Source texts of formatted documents
══════════

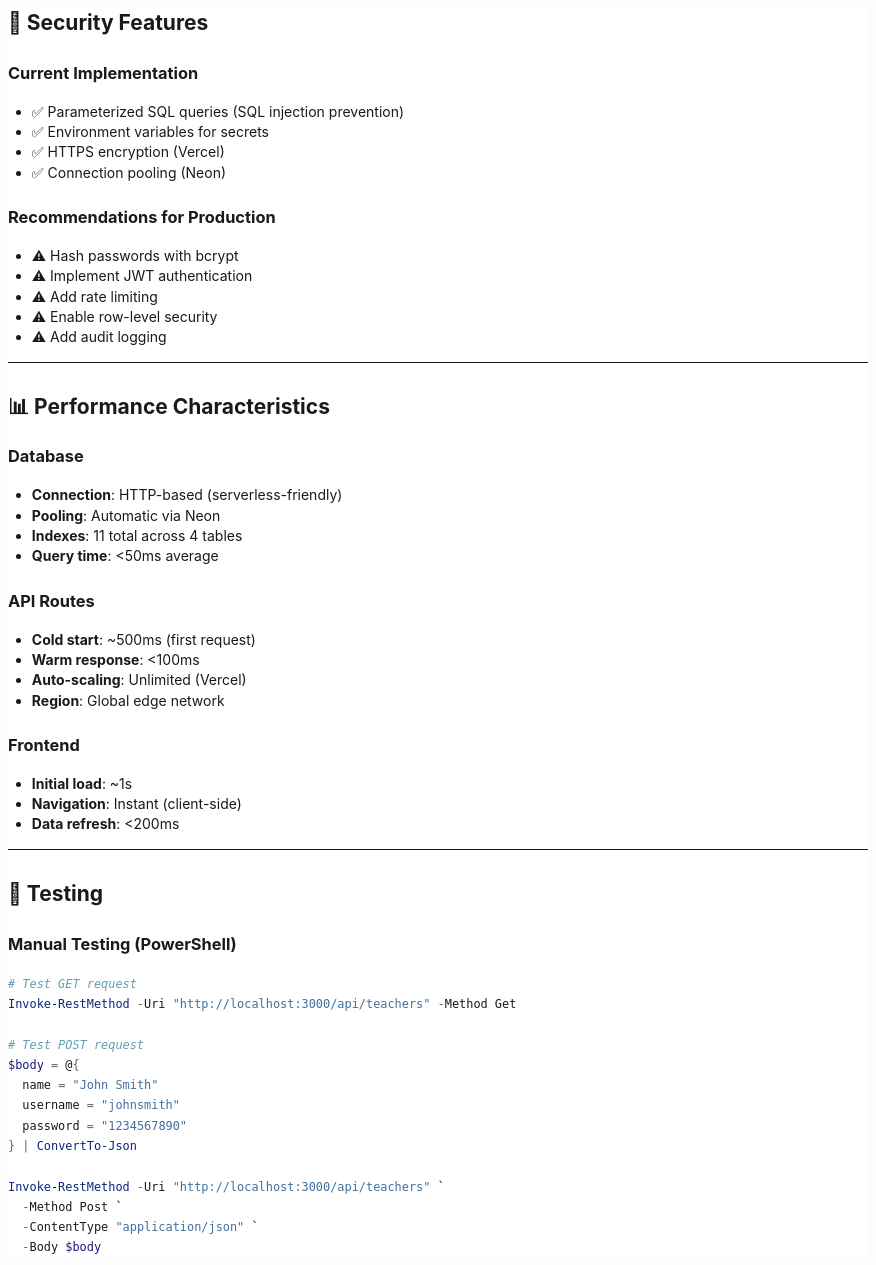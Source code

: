 ## 🔐 Security Features

### Current Implementation
- ✅ Parameterized SQL queries (SQL injection prevention)
- ✅ Environment variables for secrets
- ✅ HTTPS encryption (Vercel)
- ✅ Connection pooling (Neon)

### Recommendations for Production
- ⚠️ Hash passwords with bcrypt
- ⚠️ Implement JWT authentication
- ⚠️ Add rate limiting
- ⚠️ Enable row-level security
- ⚠️ Add audit logging

---

## 📊 Performance Characteristics

### Database
- **Connection**: HTTP-based (serverless-friendly)
- **Pooling**: Automatic via Neon
- **Indexes**: 11 total across 4 tables
- **Query time**: <50ms average

### API Routes
- **Cold start**: ~500ms (first request)
- **Warm response**: <100ms
- **Auto-scaling**: Unlimited (Vercel)
- **Region**: Global edge network

### Frontend
- **Initial load**: ~1s
- **Navigation**: Instant (client-side)
- **Data refresh**: <200ms

---

## 🧪 Testing

### Manual Testing (PowerShell)

```powershell
# Test GET request
Invoke-RestMethod -Uri "http://localhost:3000/api/teachers" -Method Get

# Test POST request
$body = @{
  name = "John Smith"
  username = "johnsmith"
  password = "1234567890"
} | ConvertTo-Json

Invoke-RestMethod -Uri "http://localhost:3000/api/teachers" `
  -Method Post `
  -ContentType "application/json" `
  -Body $body
```
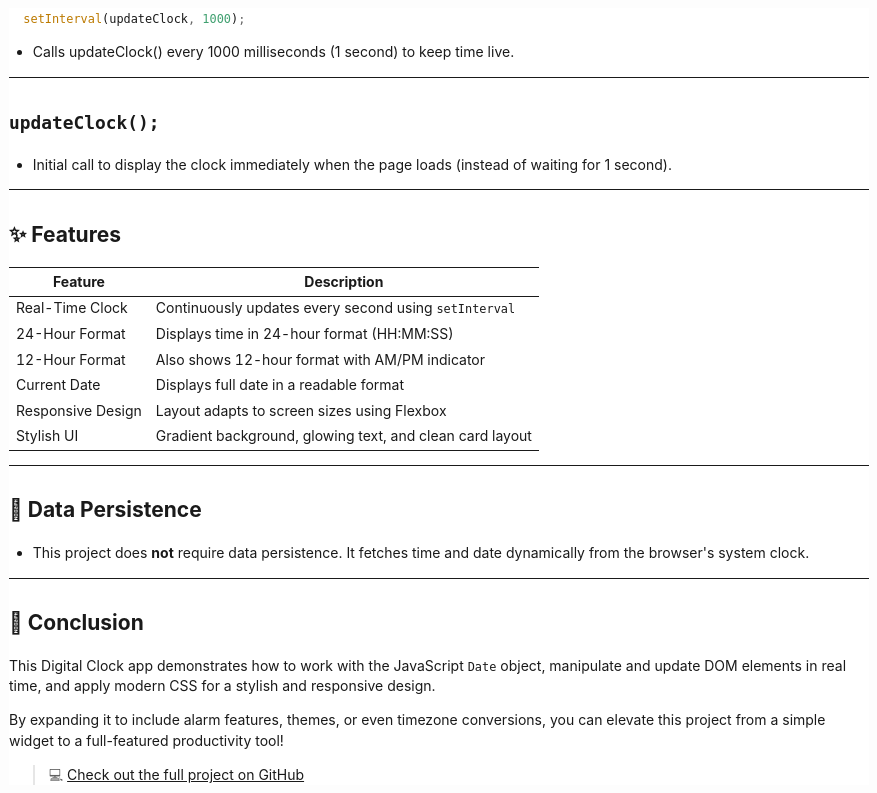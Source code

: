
 ```js
  setInterval(updateClock, 1000);
```
- Calls updateClock() every 1000 milliseconds (1 second) to keep time live.

---

## `updateClock();`
- Initial call to display the clock immediately when the page loads (instead of waiting for 1 second).

---

## ✨ Features

| Feature             | Description                                                 |
|---------------------|-------------------------------------------------------------|
| Real-Time Clock     | Continuously updates every second using `setInterval`       |
| 24-Hour Format      | Displays time in 24-hour format (HH:MM:SS)                  |
| 12-Hour Format      | Also shows 12-hour format with AM/PM indicator              |
| Current Date        | Displays full date in a readable format                     |
| Responsive Design   | Layout adapts to screen sizes using Flexbox                 |
| Stylish UI          | Gradient background, glowing text, and clean card layout    |

---

## 💾 Data Persistence

- This project does **not** require data persistence. It fetches time and date dynamically from the browser's system clock.

---

## 🏁 Conclusion

This Digital Clock app demonstrates how to work with the JavaScript `Date` object, manipulate and update DOM elements in real time, and apply modern CSS for a stylish and responsive design.

By expanding it to include alarm features, themes, or even timezone conversions, you can elevate this project from a simple widget to a full-featured productivity tool!

> 💻 [Check out the full project on GitHub](https://github.com/PoonamChauhan229/Digital-Clock-Js-Projects)
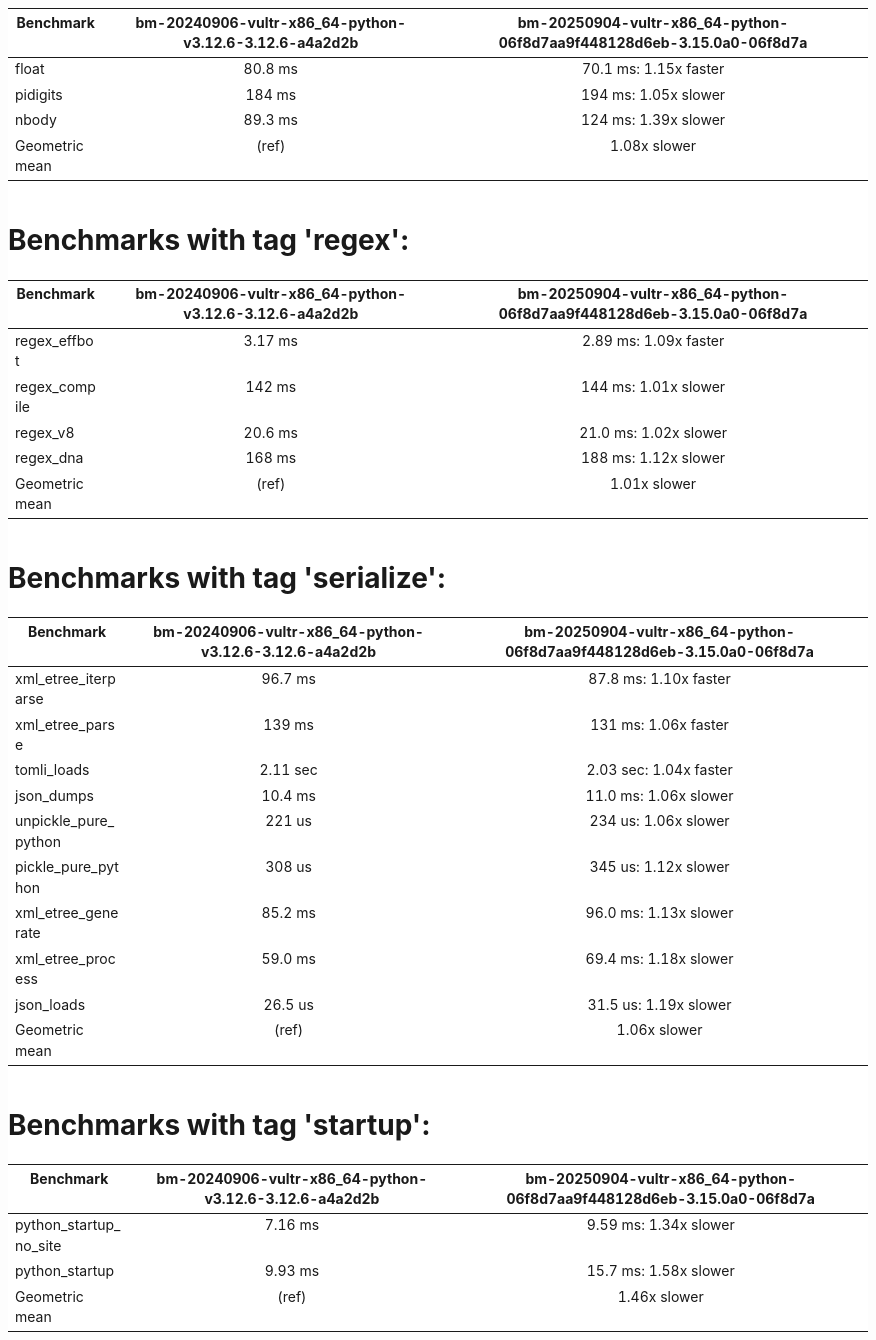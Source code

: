 | Benchmark      | bm-20240906-vultr-x86_64-python-v3.12.6-3.12.6-a4a2d2b | bm-20250904-vultr-x86_64-python-06f8d7aa9f448128d6eb-3.15.0a0-06f8d7a |
|----------------|:------------------------------------------------------:|:---------------------------------------------------------------------:|
| float          | 80.8 ms                                                | 70.1 ms: 1.15x faster                                                 |
| pidigits       | 184 ms                                                 | 194 ms: 1.05x slower                                                  |
| nbody          | 89.3 ms                                                | 124 ms: 1.39x slower                                                  |
| Geometric mean | (ref)                                                  | 1.08x slower                                                          |

Benchmarks with tag 'regex':
============================

| Benchmark      | bm-20240906-vultr-x86_64-python-v3.12.6-3.12.6-a4a2d2b | bm-20250904-vultr-x86_64-python-06f8d7aa9f448128d6eb-3.15.0a0-06f8d7a |
|----------------|:------------------------------------------------------:|:---------------------------------------------------------------------:|
| regex_effbot   | 3.17 ms                                                | 2.89 ms: 1.09x faster                                                 |
| regex_compile  | 142 ms                                                 | 144 ms: 1.01x slower                                                  |
| regex_v8       | 20.6 ms                                                | 21.0 ms: 1.02x slower                                                 |
| regex_dna      | 168 ms                                                 | 188 ms: 1.12x slower                                                  |
| Geometric mean | (ref)                                                  | 1.01x slower                                                          |

Benchmarks with tag 'serialize':
================================

| Benchmark            | bm-20240906-vultr-x86_64-python-v3.12.6-3.12.6-a4a2d2b | bm-20250904-vultr-x86_64-python-06f8d7aa9f448128d6eb-3.15.0a0-06f8d7a |
|----------------------|:------------------------------------------------------:|:---------------------------------------------------------------------:|
| xml_etree_iterparse  | 96.7 ms                                                | 87.8 ms: 1.10x faster                                                 |
| xml_etree_parse      | 139 ms                                                 | 131 ms: 1.06x faster                                                  |
| tomli_loads          | 2.11 sec                                               | 2.03 sec: 1.04x faster                                                |
| json_dumps           | 10.4 ms                                                | 11.0 ms: 1.06x slower                                                 |
| unpickle_pure_python | 221 us                                                 | 234 us: 1.06x slower                                                  |
| pickle_pure_python   | 308 us                                                 | 345 us: 1.12x slower                                                  |
| xml_etree_generate   | 85.2 ms                                                | 96.0 ms: 1.13x slower                                                 |
| xml_etree_process    | 59.0 ms                                                | 69.4 ms: 1.18x slower                                                 |
| json_loads           | 26.5 us                                                | 31.5 us: 1.19x slower                                                 |
| Geometric mean       | (ref)                                                  | 1.06x slower                                                          |

Benchmarks with tag 'startup':
==============================

| Benchmark              | bm-20240906-vultr-x86_64-python-v3.12.6-3.12.6-a4a2d2b | bm-20250904-vultr-x86_64-python-06f8d7aa9f448128d6eb-3.15.0a0-06f8d7a |
|------------------------|:------------------------------------------------------:|:---------------------------------------------------------------------:|
| python_startup_no_site | 7.16 ms                                                | 9.59 ms: 1.34x slower                                                 |
| python_startup         | 9.93 ms                                                | 15.7 ms: 1.58x slower                                                 |
| Geometric mean         | (ref)                                                  | 1.46x slower                                                          |
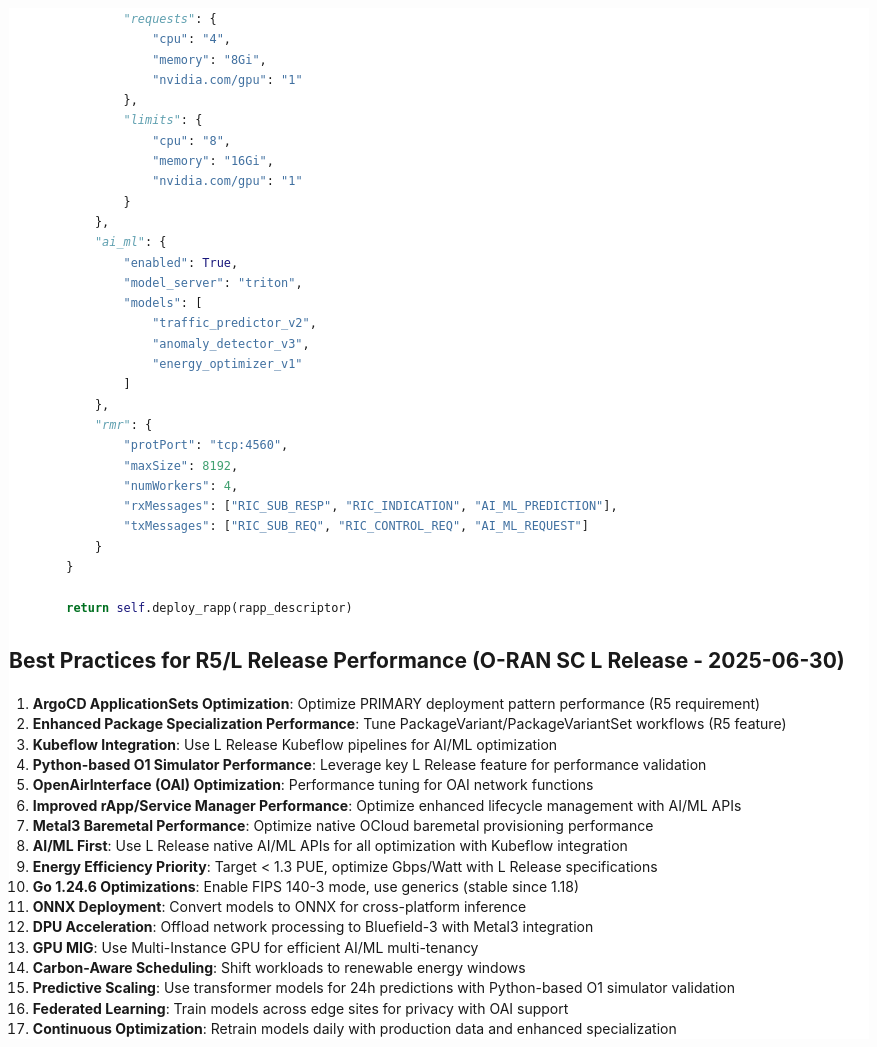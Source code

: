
 ```python
                "requests": {
                    "cpu": "4",
                    "memory": "8Gi",
                    "nvidia.com/gpu": "1"
                },
                "limits": {
                    "cpu": "8",
                    "memory": "16Gi",
                    "nvidia.com/gpu": "1"
                }
            },
            "ai_ml": {
                "enabled": True,
                "model_server": "triton",
                "models": [
                    "traffic_predictor_v2",
                    "anomaly_detector_v3",
                    "energy_optimizer_v1"
                ]
            },
            "rmr": {
                "protPort": "tcp:4560",
                "maxSize": 8192,
                "numWorkers": 4,
                "rxMessages": ["RIC_SUB_RESP", "RIC_INDICATION", "AI_ML_PREDICTION"],
                "txMessages": ["RIC_SUB_REQ", "RIC_CONTROL_REQ", "AI_ML_REQUEST"]
            }
        }
        
        return self.deploy_rapp(rapp_descriptor)
```

## Best Practices for R5/L Release Performance (O-RAN SC L Release - 2025-06-30)

1. **ArgoCD ApplicationSets Optimization**: Optimize PRIMARY deployment pattern performance (R5 requirement)
2. **Enhanced Package Specialization Performance**: Tune PackageVariant/PackageVariantSet workflows (R5 feature)
3. **Kubeflow Integration**: Use L Release Kubeflow pipelines for AI/ML optimization
4. **Python-based O1 Simulator Performance**: Leverage key L Release feature for performance validation
5. **OpenAirInterface (OAI) Optimization**: Performance tuning for OAI network functions
6. **Improved rApp/Service Manager Performance**: Optimize enhanced lifecycle management with AI/ML APIs
7. **Metal3 Baremetal Performance**: Optimize native OCloud baremetal provisioning performance
8. **AI/ML First**: Use L Release native AI/ML APIs for all optimization with Kubeflow integration
9. **Energy Efficiency Priority**: Target < 1.3 PUE, optimize Gbps/Watt with L Release specifications
10. **Go 1.24.6 Optimizations**: Enable FIPS 140-3 mode, use generics (stable since 1.18)
11. **ONNX Deployment**: Convert models to ONNX for cross-platform inference
12. **DPU Acceleration**: Offload network processing to Bluefield-3 with Metal3 integration
13. **GPU MIG**: Use Multi-Instance GPU for efficient AI/ML multi-tenancy
14. **Carbon-Aware Scheduling**: Shift workloads to renewable energy windows
15. **Predictive Scaling**: Use transformer models for 24h predictions with Python-based O1 simulator validation
16. **Federated Learning**: Train models across edge sites for privacy with OAI support
17. **Continuous Optimization**: Retrain models daily with production data and enhanced specialization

══════════

* What to work on:
From the records above, extract the lines from the one holding "- **Region**: Global edge network" through the one holding "## 🏁 Conclusion", word for word; omit the pictures.

* Result of the exercise:
- **Region**: Global edge network

### Frontend
- **Initial load**: ~1s
- **Navigation**: Instant (client-side)
- **Data refresh**: <200ms

---

## 🧪 Testing

### Manual Testing (PowerShell)

```powershell
# Test GET request
Invoke-RestMethod -Uri "http://localhost:3000/api/teachers" -Method Get

# Test POST request
$body = @{
  name = "John Smith"
  username = "johnsmith"
  password = "1234567890"
} | ConvertTo-Json

Invoke-RestMethod -Uri "http://localhost:3000/api/teachers" `
  -Method Post `
  -ContentType "application/json" `
  -Body $body
```
Source code

:
 ```js
  setInterval(updateClock, 1000);
```
- Calls updateClock() every 1000 milliseconds (1 second) to keep time live.

---

## `updateClock();`
- Initial call to display the clock immediately when the page loads (instead of waiting for 1 second).

---

## ✨ Features

| Feature             | Description                                                 |
|---------------------|-------------------------------------------------------------|
| Real-Time Clock     | Continuously updates every second using `setInterval`       |
| 24-Hour Format      | Displays time in 24-hour format (HH:MM:SS)                  |
| 12-Hour Format      | Also shows 12-hour format with AM/PM indicator              |
| Current Date        | Displays full date in a readable format                     |
| Responsive Design   | Layout adapts to screen sizes using Flexbox                 |
| Stylish UI          | Gradient background, glowing text, and clean card layout    |

---

## 💾 Data Persistence

- This project does **not** require data persistence. It fetches time and date dynamically from the browser's system clock.

---

## 🏁 Conclusion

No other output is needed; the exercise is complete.